_To do:_ The entries are to be reproduced verbatim, and their pictures left out.

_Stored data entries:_
○ ○ ○ ○ ○ ○ ○
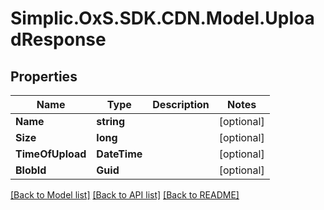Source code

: # Simplic.OxS.SDK.CDN.Model.UploadResponse

## Properties

Name | Type | Description | Notes
------------ | ------------- | ------------- | -------------
**Name** | **string** |  | [optional] 
**Size** | **long** |  | [optional] 
**TimeOfUpload** | **DateTime** |  | [optional] 
**BlobId** | **Guid** |  | [optional] 

[[Back to Model list]](../README.md#documentation-for-models) [[Back to API list]](../README.md#documentation-for-api-endpoints) [[Back to README]](../README.md)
○ ○ ○ ○ ○ ○ ○
_Result:_
Source code

: # Simplic.OxS.SDK.CDN.Model.UploadResponse

## Properties

Name | Type | Description | Notes
------------ | ------------- | ------------- | -------------
**Name** | **string** |  | [optional] 
**Size** | **long** |  | [optional] 
**TimeOfUpload** | **DateTime** |  | [optional] 
**BlobId** | **Guid** |  | [optional] 

[[Back to Model list]](../README.md#documentation-for-models) [[Back to API list]](../README.md#documentation-for-api-endpoints) [[Back to README]](../README.md)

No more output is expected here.